Description of the task >> Report all lines of the records that contain "unittest形式で書いてあります".

───── Input material ─────

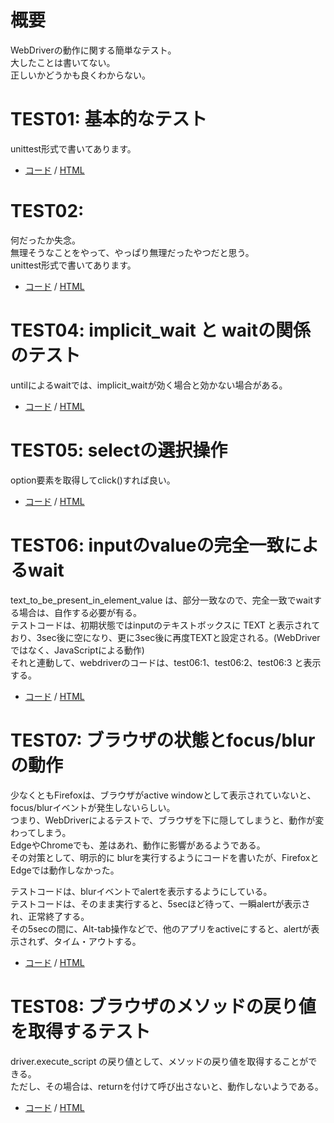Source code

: # 概要
WebDriverの動作に関する簡単なテスト。  
大したことは書いてない。  
正しいかどうかも良くわからない。  

# TEST01: 基本的なテスト
unittest形式で書いてあります。

+ [コード](test01.py) / [HTML](test.html)

# TEST02: 
何だったか失念。  
無理そうなことをやって、やっぱり無理だったやつだと思う。  
unittest形式で書いてあります。  

+ [コード](test02.py) / [HTML](test02.html)



# TEST04: implicit_wait と waitの関係のテスト
untilによるwaitでは、implicit_waitが効く場合と効かない場合がある。  

+ [コード](test04.py) / [HTML](test.html)


# TEST05: selectの選択操作
option要素を取得してclick()すれば良い。

+ [コード](test05.py) / [HTML](test05.html)


# TEST06: inputのvalueの完全一致によるwait
text_to_be_present_in_element_value は、部分一致なので、完全一致でwaitする場合は、自作する必要が有る。  
テストコードは、初期状態ではinputのテキストボックスに TEXT と表示されており、3sec後に空になり、更に3sec後に再度TEXTと設定される。(WebDriverではなく、JavaScriptによる動作)  
それと連動して、webdriverのコードは、test06:1、test06:2、test06:3 と表示する。

+ [コード](test06.py) / [HTML](test06.html)


# TEST07: ブラウザの状態とfocus/blurの動作
少なくともFirefoxは、ブラウザがactive windowとして表示されていないと、focus/blurイベントが発生しないらしい。  
つまり、WebDriverによるテストで、ブラウザを下に隠してしまうと、動作が変わってしまう。  
EdgeやChromeでも、差はあれ、動作に影響があるようである。  
その対策として、明示的に blurを実行するようにコードを書いたが、FirefoxとEdgeでは動作しなかった。  

テストコードは、blurイベントでalertを表示するようにしている。  
テストコードは、そのまま実行すると、5secほど待って、一瞬alertが表示され、正常終了する。  
その5secの間に、Alt-tab操作などで、他のアプリをactiveにすると、alertが表示されず、タイム・アウトする。  

+ [コード](test07.py) / [HTML](test07.html)

# TEST08: ブラウザのメソッドの戻り値を取得するテスト
driver.execute_script の戻り値として、メソッドの戻り値を取得することができる。  
ただし、その場合は、returnを付けて呼び出さないと、動作しないようである。  

+ [コード](test08.py) / [HTML](test08.html)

─────

Task solution >>
unittest形式で書いてあります。
unittest形式で書いてあります。  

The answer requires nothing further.